Sin embargo, vivo con la muerte de Johnny Friday como vivo con la muerte de Susan y de Jennifer. Si lo merecía, si lo que recibió no fue más que su merecido, no me correspondía a mí erigirme en su juez y verdugo. «En la próxima vida obtendremos justicia», escribió alguien. «En ésta tenemos la ley». En los últimos minutos de Johnny Friday no hubo ley sino sólo una especie de perversa justicia que yo no era quién para administrarle.
No creía que mi esposa y mi hija hubieran sido las primeras en morir a manos del Viajante, si es que él era el asesino. Aún pensaba que en algún lugar de un pantano de Louisiana yacía otra víctima y que su identidad era la clave que me abriría el mundo de este hombre que creía no ser un hombre. Esa chica formaba parte de una tétrica tradición en la historia humana, un desfile de víctimas que se remontaba a tiempos lejanos, hasta Cristo y más allá, hasta una época en que los hombres sacrificaban a quienes tenían alrededor para aplacar a unos dioses que no conocían la misericordia y cuyo carácter creaban y a la vez imitaban en sus acciones.

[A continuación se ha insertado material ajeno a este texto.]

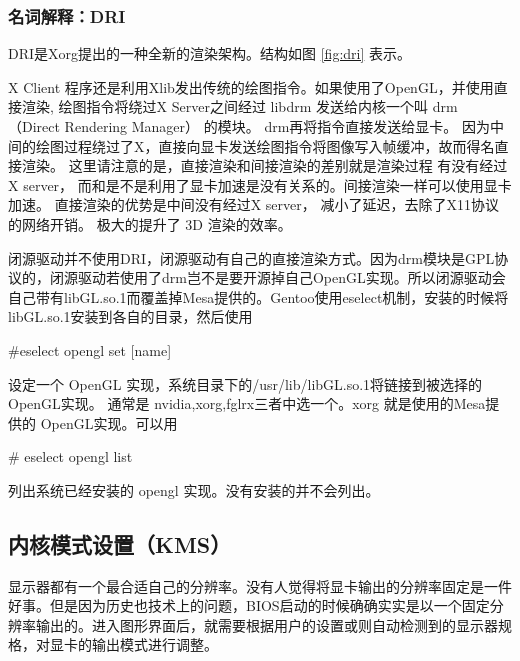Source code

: \begin{insertnote}

\subsubsection{名词解释：DRI}

DRI是Xorg提出的一种全新的渲染架构。结构如图 \ref{fig:dri} 表示。



X Client 程序还是利用Xlib发出传统的绘图指令。如果使用了OpenGL，并使用直接渲染, 绘图指令将绕过X Server之间经过 libdrm 发送给内核一个叫 drm （Direct Rendering Manager） 的模块。
drm再将指令直接发送给显卡。 因为中间的绘图过程绕过了X，直接向显卡发送绘图指令将图像写入帧缓冲，故而得名直接渲染。 这里请注意的是，直接渲染和间接渲染的差别就是渲染过程 有没有经过X server， 而和是不是利用了显卡加速是没有关系的。间接渲染一样可以使用显卡加速。 直接渲染的优势是中间没有经过X server， 减小了延迟，去除了X11协议的网络开销。
极大的提升了 3D 渲染的效率。


闭源驱动并不使用DRI，闭源驱动有自己的直接渲染方式。因为drm模块是GPL协议的，闭源驱动若使用了drm岂不是要开源掉自己OpenGL实现。所以闭源驱动会自己带有libGL.so.1而覆盖掉Mesa提供的。Gentoo使用eselect机制，安装的时候将libGL.so.1安装到各自的目录，然后使用
\begin{code}
\#eselect opengl set [name] 
\end{code}
设定一个 OpenGL 实现，系统目录下的/usr/lib/libGL.so.1将链接到被选择的OpenGL实现。
通常是 nvidia,xorg,fglrx三者中选一个。xorg 就是使用的Mesa提供的 OpenGL实现。可以用
\begin{code}
\# eselect opengl list
\end{code}
 列出系统已经安装的 opengl 实现。没有安装的并不会列出。

\end{insertnote}

\subsection{内核模式设置（KMS）}

显示器都有一个最合适自己的分辨率。没有人觉得将显卡输出的分辨率固定是一件好事。但是因为历史也技术上的问题，BIOS启动的时候确确实实是以一个固定分辨率输出的。进入图形界面后，就需要根据用户的设置或则自动检测到的显示器规格，对显卡的输出模式进行调整。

La chica de Louisiana formaba parte de una sangrienta sucesión, una niña de Windeby moderna, una descendiente de aquella muchacha anónima hallada en los años cincuenta en una tumba a pocos metros de profundidad en una turbera de Alemania, adonde la habían llevado hacía casi dos mil años, desnuda y con los ojos vendados para ahogarla en medio metro de agua. Podía trazarse un camino a lo largo de la historia desde su muerte hasta la muerte de otra muchacha a manos de un hombre que creía que podía apaciguar a sus demonios interiores quitándole la vida, pero que, una vez derramada la sangre y desgarrada la carne, quiso más y asesinó a mi mujer y a mi hija.
Ya no creemos en el mal, sino sólo en actos malvados que pueden explicarse mediante la ciencia de la mente. El mal no existe, y creer en él es sucumbir a la superstición, como cuando uno mira debajo de la cama por la noche o tiene miedo a la oscuridad. Pero hay individuos para quienes no encontramos respuestas fáciles, que hacen el mal porque son así, porque son malvados.
Johnny Friday y otros como él se ceban en aquellos que viven en la periferia de la sociedad, en aquellos que se han extraviado. Es fácil extraviarse en la oscuridad cuando se vive en los márgenes de la vida moderna, y una vez estamos perdidos y solos, hay cosas que nos aguardan donde no hay luz. Nuestros antepasados no se equivocaban en sus supersticiones: hay motivos para temer la oscuridad.
Y del mismo modo que podía trazarse una línea desde una turbera de Alemania hasta un pantano del sur, yo llegué a creer que también la maldad se remontaba a los orígenes de nuestra especie. Una tradición de maldad discurría bajo toda la existencia humana igual que las cloacas bajo una ciudad, y esa maldad proseguía incluso después de destruirse uno de los elementos que la constituían, porque éste era simplemente una pequeña parte de una totalidad mayor y más siniestra.
Quizás era eso, en parte, lo que me inducía a desear averiguar la verdad sobre Catherine Demeter, ya que, en retrospectiva, me doy cuenta de que la maldad había tocado también su vida y la había contaminado de un modo irremediable. Si no podía luchar contra la maldad transformada en el Viajante, la encontraría en otras formas. Creo lo que digo. Creo en la maldad porque la he tocado, y ella me ha tocado a mí.